From the article, which I had to view on archive.is to read:
Even the smallest of words, like “even” (“per” in Greek), can create enormously consequential interpretive challenges for the translator. In Book 24 of the “Iliad,” the goddess Thetis visits her mortal son, Achilles, who is prostrate with grief for his dead friend, Patroclus. Achilles is still dragging the corpse of Patroclus’s killer, Hector, around the city walls every day, and still refusing to eat, drink or have sex — the normal activities of mortals. The goddess asks her son how long he will “devour” his heart with grief, rather than eating normal bread, and she reminds him that it is also good to have sex, or more literally (as I render it) to “join in love” — “even with a woman.”
Let’s not forget the “μεμνημένος … οὔτ’ εὐνῆς” that introduces this sentence. Neglecting the “bed-chamber”, a word often translated “marriage-bed” where it refers specifically to marital sex. But however translated, it is not a word of homosexual love, and would be strange language if Homer really means “even with a woman” next. Which of course he doesn’t. This isn’t an Athenian production. Nor modern slash fiction. Homer does not make sly allusions about homosexuality.

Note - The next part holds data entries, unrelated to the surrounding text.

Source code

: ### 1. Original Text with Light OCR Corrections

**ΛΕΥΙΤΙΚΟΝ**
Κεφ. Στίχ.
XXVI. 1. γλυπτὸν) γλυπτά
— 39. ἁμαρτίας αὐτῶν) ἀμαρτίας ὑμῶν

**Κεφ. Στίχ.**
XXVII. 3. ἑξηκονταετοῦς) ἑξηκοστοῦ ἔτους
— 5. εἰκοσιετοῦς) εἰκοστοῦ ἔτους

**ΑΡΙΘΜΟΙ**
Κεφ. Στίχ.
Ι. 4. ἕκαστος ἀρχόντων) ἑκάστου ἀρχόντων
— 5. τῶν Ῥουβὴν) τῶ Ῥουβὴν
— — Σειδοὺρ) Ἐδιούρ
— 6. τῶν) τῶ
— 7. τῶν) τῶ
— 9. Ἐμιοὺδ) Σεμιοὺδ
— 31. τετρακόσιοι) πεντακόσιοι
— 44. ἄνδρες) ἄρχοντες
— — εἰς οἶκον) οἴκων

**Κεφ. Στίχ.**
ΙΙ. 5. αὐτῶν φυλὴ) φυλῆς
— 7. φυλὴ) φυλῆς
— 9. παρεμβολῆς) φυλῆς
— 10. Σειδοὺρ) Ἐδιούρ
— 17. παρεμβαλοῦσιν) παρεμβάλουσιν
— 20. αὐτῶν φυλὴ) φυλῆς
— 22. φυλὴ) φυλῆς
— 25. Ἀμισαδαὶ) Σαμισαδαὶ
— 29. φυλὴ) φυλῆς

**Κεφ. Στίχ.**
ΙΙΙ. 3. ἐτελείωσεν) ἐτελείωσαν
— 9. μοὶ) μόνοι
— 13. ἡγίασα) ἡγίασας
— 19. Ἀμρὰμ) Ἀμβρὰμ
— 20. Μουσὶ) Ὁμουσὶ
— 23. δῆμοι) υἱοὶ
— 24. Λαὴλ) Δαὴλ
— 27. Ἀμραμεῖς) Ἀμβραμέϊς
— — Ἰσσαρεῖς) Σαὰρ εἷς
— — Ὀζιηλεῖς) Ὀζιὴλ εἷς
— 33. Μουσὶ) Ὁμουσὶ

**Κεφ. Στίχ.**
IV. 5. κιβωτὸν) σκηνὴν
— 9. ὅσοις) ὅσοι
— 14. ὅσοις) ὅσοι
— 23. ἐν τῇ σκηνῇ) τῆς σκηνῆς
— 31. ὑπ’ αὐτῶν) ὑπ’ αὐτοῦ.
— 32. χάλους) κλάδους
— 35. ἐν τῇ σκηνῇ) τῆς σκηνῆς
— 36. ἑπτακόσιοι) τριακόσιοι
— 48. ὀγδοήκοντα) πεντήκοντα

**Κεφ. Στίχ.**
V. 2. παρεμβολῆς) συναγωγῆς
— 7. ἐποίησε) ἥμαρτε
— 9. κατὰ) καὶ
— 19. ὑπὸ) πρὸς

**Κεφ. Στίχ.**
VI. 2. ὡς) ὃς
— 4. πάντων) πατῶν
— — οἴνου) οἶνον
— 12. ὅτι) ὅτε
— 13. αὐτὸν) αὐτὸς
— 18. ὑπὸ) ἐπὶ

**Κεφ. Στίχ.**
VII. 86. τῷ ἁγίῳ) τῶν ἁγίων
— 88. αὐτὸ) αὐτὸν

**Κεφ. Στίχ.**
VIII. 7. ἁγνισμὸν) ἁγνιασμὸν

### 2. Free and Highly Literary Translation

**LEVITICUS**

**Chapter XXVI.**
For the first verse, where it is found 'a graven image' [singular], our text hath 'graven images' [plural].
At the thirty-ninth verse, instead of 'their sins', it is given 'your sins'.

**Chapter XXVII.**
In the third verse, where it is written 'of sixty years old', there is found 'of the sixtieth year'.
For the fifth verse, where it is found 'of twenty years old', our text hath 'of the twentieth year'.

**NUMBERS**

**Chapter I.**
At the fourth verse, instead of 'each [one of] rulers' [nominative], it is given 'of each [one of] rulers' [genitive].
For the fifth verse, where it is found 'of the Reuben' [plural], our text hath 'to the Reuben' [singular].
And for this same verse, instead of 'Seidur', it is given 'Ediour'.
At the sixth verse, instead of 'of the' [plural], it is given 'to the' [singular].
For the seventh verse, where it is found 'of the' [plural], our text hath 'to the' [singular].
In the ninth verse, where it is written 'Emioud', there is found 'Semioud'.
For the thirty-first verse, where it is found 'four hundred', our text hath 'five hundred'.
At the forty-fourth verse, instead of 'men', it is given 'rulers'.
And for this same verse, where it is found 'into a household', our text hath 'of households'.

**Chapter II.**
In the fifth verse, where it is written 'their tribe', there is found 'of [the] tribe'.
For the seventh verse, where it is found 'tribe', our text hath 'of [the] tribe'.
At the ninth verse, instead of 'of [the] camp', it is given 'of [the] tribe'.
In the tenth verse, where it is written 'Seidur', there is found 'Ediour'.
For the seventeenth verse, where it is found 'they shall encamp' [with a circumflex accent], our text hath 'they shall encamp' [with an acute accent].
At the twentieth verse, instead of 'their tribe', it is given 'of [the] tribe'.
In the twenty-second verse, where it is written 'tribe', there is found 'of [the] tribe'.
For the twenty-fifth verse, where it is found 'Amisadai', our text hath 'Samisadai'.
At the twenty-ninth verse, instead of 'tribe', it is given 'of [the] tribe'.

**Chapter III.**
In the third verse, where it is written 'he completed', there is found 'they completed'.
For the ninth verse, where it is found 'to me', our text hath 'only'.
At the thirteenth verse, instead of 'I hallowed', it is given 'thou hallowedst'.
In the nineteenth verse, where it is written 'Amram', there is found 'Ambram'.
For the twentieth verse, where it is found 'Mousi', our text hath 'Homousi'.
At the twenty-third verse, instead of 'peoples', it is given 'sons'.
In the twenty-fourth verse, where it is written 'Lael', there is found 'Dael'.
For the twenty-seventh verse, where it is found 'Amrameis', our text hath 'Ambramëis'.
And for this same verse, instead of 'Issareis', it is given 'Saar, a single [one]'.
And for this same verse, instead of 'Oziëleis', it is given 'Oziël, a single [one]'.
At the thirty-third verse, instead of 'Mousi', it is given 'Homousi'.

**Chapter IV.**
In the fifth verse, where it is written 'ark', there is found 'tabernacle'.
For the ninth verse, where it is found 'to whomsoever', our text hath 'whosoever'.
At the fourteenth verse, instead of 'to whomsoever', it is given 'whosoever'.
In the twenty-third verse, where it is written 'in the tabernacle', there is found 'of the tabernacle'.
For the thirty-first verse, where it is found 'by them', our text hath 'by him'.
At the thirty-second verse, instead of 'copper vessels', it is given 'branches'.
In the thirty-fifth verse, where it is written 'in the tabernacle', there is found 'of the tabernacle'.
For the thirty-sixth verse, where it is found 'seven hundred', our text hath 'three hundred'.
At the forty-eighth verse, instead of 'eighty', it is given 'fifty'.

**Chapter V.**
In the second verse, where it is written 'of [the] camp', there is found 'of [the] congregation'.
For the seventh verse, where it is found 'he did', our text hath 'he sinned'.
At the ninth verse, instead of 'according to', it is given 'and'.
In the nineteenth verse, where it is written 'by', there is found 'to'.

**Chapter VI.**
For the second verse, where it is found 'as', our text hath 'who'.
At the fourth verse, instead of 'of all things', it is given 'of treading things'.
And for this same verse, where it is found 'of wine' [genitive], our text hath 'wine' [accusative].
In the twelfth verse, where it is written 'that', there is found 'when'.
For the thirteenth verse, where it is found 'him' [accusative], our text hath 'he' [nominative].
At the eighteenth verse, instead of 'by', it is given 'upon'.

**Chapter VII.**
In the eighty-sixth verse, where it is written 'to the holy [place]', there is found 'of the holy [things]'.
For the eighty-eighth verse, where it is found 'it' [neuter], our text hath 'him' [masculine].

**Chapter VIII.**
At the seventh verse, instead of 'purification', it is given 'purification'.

I don’t know how the line is usually translated, but it comes across to me more or less like the fortune cookie joke: “Even a woman can be a fine thing…in bed.”
And this is a strange out-of-character thing to say under any interpretation, both for Thetis and for Homer. The ancient commentaries are full of complaints about the line, and mention the athetization in more than one place.
ἀνοίκειοι γὰρ ἥρωϊ καὶ θεᾷ
τίς ἂν εἴη ταύτης τῆς παραινέσεως ἀπρεπεστέρα παρὰ μητρός;
But Eustathius blames the athetization on prudery: ἀθετοῦσι τοὺς στίχους τούτους οἱ παλαιοί, διά τε ἄλλα, καὶ μάλιστα διὰ τὴν εὐνήν, ὅ ἐστι μῖξιν. τοῖς γὰρ πολεμοῦσιν οὐ τοιούτων ἀλλ’ εὐτονίας χρεία, φασί, καὶ πνεύματος, ὡς καὶ τοῖς γυμναζομένοις. διὸ καὶ οἱ ἀθληταὶ τὸν τοῦ ἀθλεῖν πάντα καιρὸν οὐκ ἀφίεντο πλησιάζειν γυναιξί. The ancients, he says, agreed with Mickey’s storied advice to Rocky about women before a fight.
Making casual comments about the worthlessness of women isn’t really Homer’s thing, unlike for the later Greeks and the commentary tradition. It’s a difficult thing to me to understand how he might have meant this line, if he said it this way.
The περ being taken with ἀγαθόν would be a more Homeric way to understand it, but doesn’t solve the ἀνοίκειοι problem.